Work instruction:
Beginning at the line containing "##Contributions" in the material below and ending at the line containing "No code is perfect, so", return each line exactly and add nothing.

Data for analysis:
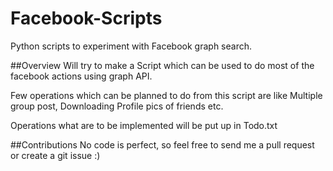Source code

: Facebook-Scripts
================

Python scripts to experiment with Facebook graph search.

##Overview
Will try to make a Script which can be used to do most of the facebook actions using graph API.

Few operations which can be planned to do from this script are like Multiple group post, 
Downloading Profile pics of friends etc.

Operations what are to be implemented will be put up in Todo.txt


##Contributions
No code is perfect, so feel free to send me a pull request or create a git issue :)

---

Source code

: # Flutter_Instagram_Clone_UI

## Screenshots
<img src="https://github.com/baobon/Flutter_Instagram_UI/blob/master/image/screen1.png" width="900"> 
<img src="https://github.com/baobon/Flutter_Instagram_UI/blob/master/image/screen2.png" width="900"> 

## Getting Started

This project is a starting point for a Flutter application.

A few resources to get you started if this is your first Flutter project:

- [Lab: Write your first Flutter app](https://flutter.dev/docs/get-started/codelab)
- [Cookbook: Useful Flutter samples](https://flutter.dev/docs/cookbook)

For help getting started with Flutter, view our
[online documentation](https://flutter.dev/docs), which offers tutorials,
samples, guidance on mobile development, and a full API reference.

Exercise output:
##Contributions
No code is perfect, so feel free to send me a pull request or create a git issue :)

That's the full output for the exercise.